Welcome to part three on livestreaming sites in business. Previously, we covered YouTube Live, and Facebook Live. But now we’ll look at a platform that’s used exclusively for gaming – Twitch TV.

Founded in 2011, Twitch was launched as a website dedicated to livestreaming video games. Gamers can livestream themselves playing the latest video games (or old classics), while providing commentary, their opinions on the game, or even answering questions from their audience via the chat box as they play. It’s also used as a primary broadcast platform for eSport (professional competitive gaming) events.

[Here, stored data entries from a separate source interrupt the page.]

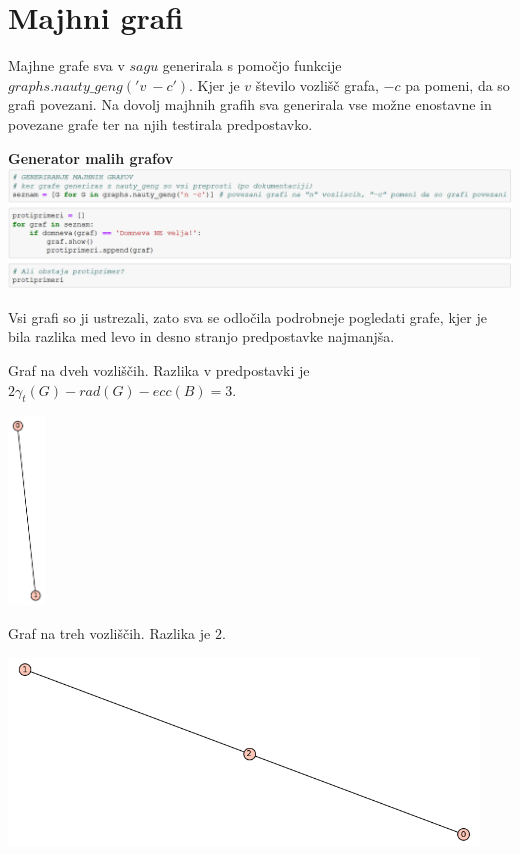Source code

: \documentclass[10pt, a4paper]{article}
\begin{document}
\pagebreak

\section{Majhni grafi}

Majhne grafe sva v $sagu$ generirala s pomočjo funkcije $graphs.nauty\_geng('v\ -c')$. Kjer je $v$ število vozlišč grafa, $-c$ pa pomeni, da so grafi povezani. Na dovolj majhnih grafih sva generirala vse možne enostavne in povezane grafe ter na njih testirala predpostavko.

\begin{center}
\textbf{Generator malih grafov}
\includegraphics[width=16cm]{mali_grafi}
\end{center}

Vsi grafi so ji ustrezali, zato sva se odločila podrobneje pogledati grafe, kjer je bila razlika med levo in desno stranjo predpostavke najmanjša.

Graf na dveh vozliščih. Razlika v predpostavki je  $2\gamma_{t}(G) - rad(G) - ecc(B) = 3$.

\begin{center}
\includegraphics[height=5cm]{min_graf_2}
\end{center}

Graf na treh vozliščih. Razlika je $2$.

\begin{center}
\includegraphics[height=5cm]{min_graf_3}
\end{center}
\end{document}
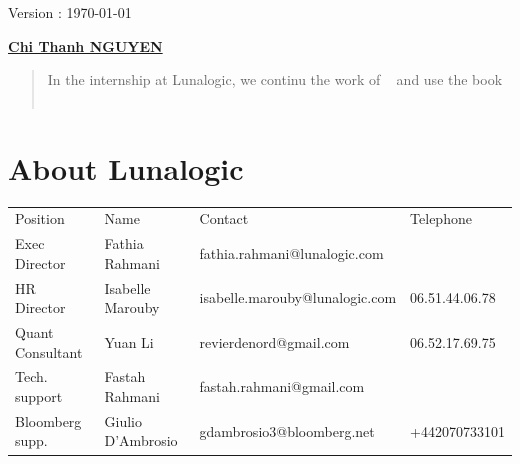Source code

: \documentclass[a4paper,10pt]{article}
\begin{document}
\begin{titlepage}
\vspace{2cm}

\begin{center}
\end{center}
\begin{center}
\huge{ Version : \today }
\end{center}


\begin{center}
\href{mailto:chithanhnguyen.math@gmail.com}{\LARGE{\textbf{Chi Thanh NGUYEN}}}
\end{center}



\vfill
\begin{abstract}
In the internship at Lunalogic, we continu the work of ~\cite{THAI2013} and use the book  ~\cite{BRIGO2006} ~\cite{BRIGO2005}
\end{abstract}
\end{titlepage}


\tableofcontents
\newpage

\newpage
\section{About Lunalogic}
\begin{tabular}{llll}
Position          &            Name              & Contact                        &Telephone      \\
Exec Director     & Fathia Rahmani               & fathia.rahmani@lunalogic.com   &               \\
HR   Director     & Isabelle Marouby             & isabelle.marouby@lunalogic.com &06.51.44.06.78 \\
Quant Consultant  & Yuan Li                      & revierdenord@gmail.com         &06.52.17.69.75 \\    
Tech. support     & Fastah Rahmani               & fastah.rahmani@gmail.com       &               \\ 
Bloomberg supp.   & Giulio D'Ambrosio            & gdambrosio3@bloomberg.net      &+442070733101  \\
\end{tabular}
\end{document}
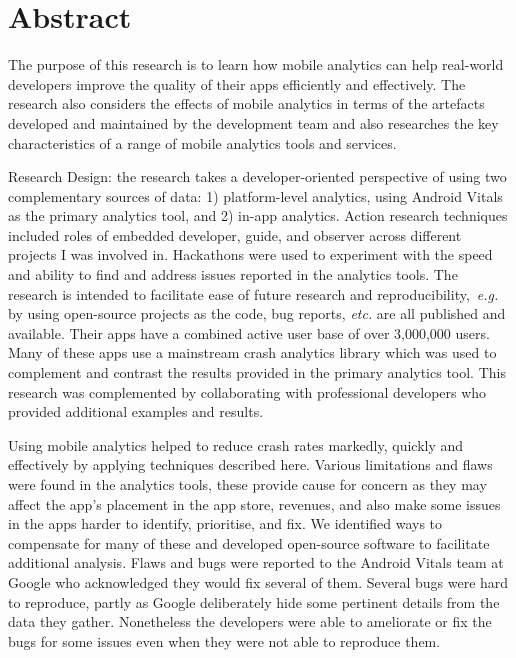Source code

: \chapter*{Abstract}
\label{the-abstract}
\begin{SingleSpace}

The purpose of this research is to learn how mobile analytics can help
real-world developers improve the quality of their apps efficiently and effectively. The research also considers the effects of mobile analytics in terms of the artefacts developed and maintained by the development team and also researches the key characteristics of a range of mobile analytics tools and services. %

Research Design: the research takes a developer-oriented perspective of using two complementary sources of data: 1) platform-level analytics, using Android Vitals as the primary analytics tool, and 2) in-app analytics.
%
Action research techniques included roles of embedded developer, guide, and observer across different projects I was involved in. Hackathons were used to experiment with the speed and ability to find and address issues reported in the analytics tools. 
%
The research is intended to facilitate ease of future research and reproducibility,~\emph{e.g.} by using  open-source projects as the code, bug reports, \emph{etc.} are all published and available. Their apps have a combined active user base of over 3,000,000 users. Many of these apps use a mainstream crash analytics library which was used to complement and contrast the results provided in the primary analytics tool.
%
This research was complemented by collaborating with professional developers who provided additional examples and results.

Using mobile analytics helped to reduce crash rates markedly, quickly and effectively by applying techniques described here.
Various limitations and flaws were found in the analytics tools, these provide cause for concern as they may affect the app's placement in the app store, revenues, and also make some issues in the apps harder to identify, prioritise, and fix. We identified ways to compensate for many of these and developed open-source software to facilitate additional analysis. Flaws and bugs were reported to the Android Vitals team at Google who acknowledged they would fix several of them.
%
Several bugs were hard to reproduce, partly as Google deliberately hide some pertinent details from the data they gather. Nonetheless the developers were able to ameliorate or fix the bugs for some issues even when they were not able to reproduce them. 


\end{SingleSpace}

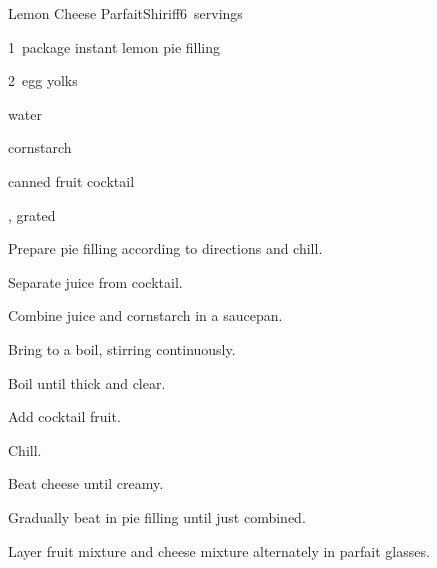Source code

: \begin{recipe}{Lemon Cheese Parfait}{Shiriff}{6~servings}

\begin{ingredients}
\item 1~package instant lemon pie filling
\item 2~egg yolks
\item \C{2\half} water
\item {} cornstarch
\item {} canned fruit cocktail
\item {} , grated
\end{ingredients}

\begin{directions}
\item Prepare pie filling according to directions and chill.
\item Separate juice from cocktail.
\item Combine juice and cornstarch in a saucepan.
\item Bring to a boil, stirring continuously.
\item Boil until thick and clear.
\item Add cocktail fruit.
\item Chill.
\item Beat cheese until creamy.
\item Gradually beat in pie filling until just combined.
\item Layer fruit mixture and cheese mixture alternately in parfait glasses.
\end{directions}

\end{recipe}
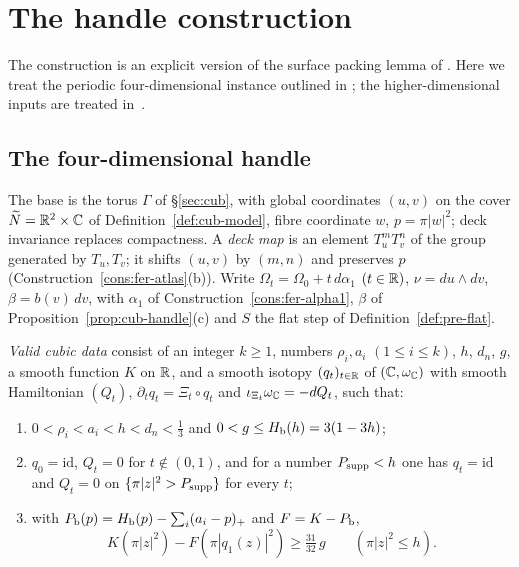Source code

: \section{The handle construction}\label{sec:shd}

The construction is an explicit version of the surface packing lemma of \cite[\S3.2]{OpenAI2026}. Here we treat the periodic four-dimensional instance outlined in ; the higher-dimensional inputs are treated in~\cite{SongHD}.

\subsection{The four-dimensional handle}\label{sec:shd-four}

The base is the torus $\Gamma$ of \S\ref{sec:cub}, with global coordinates $(u,v)$ on the cover $\widetilde N=\R^2\times\C$ of Definition~\ref{def:cub-model}, fibre coordinate $w$, $p=\pi|w|^2$; deck invariance replaces compactness. A \emph{deck map} is an element $T_u^mT_v^n$ of the group generated by $T_u,T_v$; it shifts $(u,v)$ by $(m,n)$ and preserves $p$ (Construction~\ref{cons:fer-atlas}(b)). Write $\Omega_t=\Omega_0+t\,d\alpha_1$ $(t\in\R)$, $\nu=du\wedge dv$, $\beta=b(v)\,dv$, with $\alpha_1$ of Construction~\ref{cons:fer-alpha1}, $\beta$ of Proposition~\ref{prop:cub-handle}(c) and $S$ the flat step of Definition~\ref{def:pre-flat}.

\begin{definition}\label{def:shd4-data}
\emph{Valid cubic data} consist of an integer $k\ge1$, numbers $\rho_i,a_i$ $(1\le i\le k)$, $h$, $d_n$, $g$, a smooth
function $K$ on $\R$, and a smooth isotopy $(q_t)_{t\in\R}$ of $(\C,\omega_\C)$ with smooth Hamiltonian $(Q_t)$,
$\partial_tq_t=\Xi_t\circ q_t$ and $\iota_{\Xi_t}\omega_\C=-dQ_t$, such that:
\begin{enumerate}[label=(\alph*)]
\item $0<\rho_i<a_i<h<d_n<\frac13$ and $0<g\le\Hb(h)=3(1-3h)$;
\item $q_0=\mathrm{id}$, $Q_t=0$ for $t\notin(0,1)$, and for a number $P_{\rm supp}<h$ one has $q_t=\mathrm{id}$ and $Q_t=0$
on $\{\pi|z|^2>P_{\rm supp}\}$ for every $t$;
\item with $\Pb(p)=\Hb(p)-\sum_i(a_i-p)_+$ and $F=K-\Pb$,
\begin{equation}\label{eq:shd4-comparison}
 K(\pi|z|^2)-F(\pi|q_1(z)|^2)\ge\tfrac{31}{32}\,g\qquad(\pi|z|^2\le h).
\end{equation}
\end{enumerate}
\end{definition}

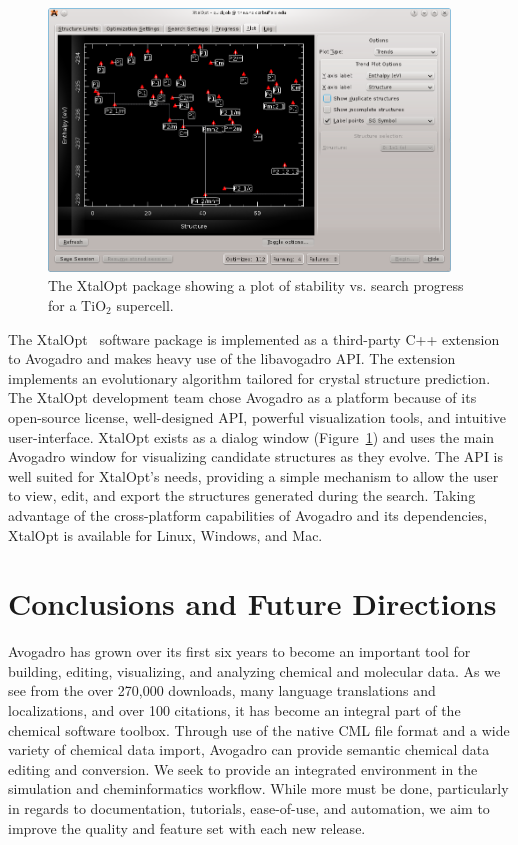\documentclass[10pt]{bmc_article}
\newenvironment{bmcformat}{\begin{raggedright}
\baselineskip20pt\sloppy\setboolean{publ}{false}}{\end{raggedright}
\baselineskip20pt\sloppy}
\begin{document}
\begin{bmcformat}
\begin{figure}
  \includegraphics[width=0.95\textwidth]{images/xtalopt}
  \caption{The XtalOpt package showing a plot of stability vs. search progress
    for a $\mathrm{TiO_2}$ supercell.}
  \label{f:xtalopt}
\end{figure}

The XtalOpt~\cite{xo1, xo2} software package is implemented as a third-party C++
extension to Avogadro and makes heavy use of the libavogadro API. The extension
implements an evolutionary algorithm tailored for crystal structure prediction.
The XtalOpt development team chose Avogadro as a platform because of its
open-source license, well-designed API, powerful visualization tools, and
intuitive user-interface. XtalOpt exists as a dialog window
(Figure~\ref{f:xtalopt}) and uses the main Avogadro window for visualizing
candidate structures as they evolve. The API is well suited for XtalOpt’s needs,
providing a simple mechanism to allow the user to view, edit, and export the
structures generated during the search. Taking advantage of the cross-platform
capabilities of Avogadro and its dependencies, XtalOpt is available for Linux,
Windows, and Mac.

\section{Conclusions and Future Directions}

Avogadro has grown over its first six years to become an important
tool for building, editing, visualizing, and analyzing chemical and
molecular data. As we see from the over 270,000 downloads, many
language translations and localizations, and over 100 citations, it
has become an integral part of the chemical software toolbox. Through
use of the native CML file format and a wide variety of chemical data
import, Avogadro can provide semantic chemical data editing and conversion.
We seek to provide an integrated environment in the simulation and
cheminformatics workflow. While more must be done, particularly in
regards to documentation, tutorials, ease-of-use, and automation, we
aim to improve the quality and feature set with each new release.


\end{bmcformat}
\end{document}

So called ‘Let’s Plays’ had skyrocketed in popularity around that time, thanks to the likes of PewDiePie and Tobuscus getting millions of hits on their YouTube gaming videos. So when Twitch came along, it changed the scene completely . While the site quickly became popular for streamers and viewers alike, it reached a new level of mainstream exposure thanks to the infamous Twitch Plays Pokémon sage, where one game of Pokémon was played simultaneously by the thousands of viewers through chat commands. The playthrough generated buzz around the web, with memes and fan-created storylines to match the gameplay. Since then, Twitch has gone from strength to strength, with millions of visitors every day.

[youtube height=”HEIGHT” width=”WIDTH”]https://www.youtube.com/watch?v=YONaicpAwQc[/youtube]

 

So how can it be used for your business? Well, there are two possible options. Obviously, if you’re in the games industry, or produce any kind of interactive media, Twitch gives you a great platform to stream what you produce to the masses.   The interesting thing about Twitch as opposed to Facebook Live or YouTube Live, is that Twitch specialises in streaming, rather than just acting as an occasional platform like the latter two services. Therefore, you’re more likely to reach an audience that’s specifically there to watch live streaming videos if your product suits the gamer/interactive media motif of the site.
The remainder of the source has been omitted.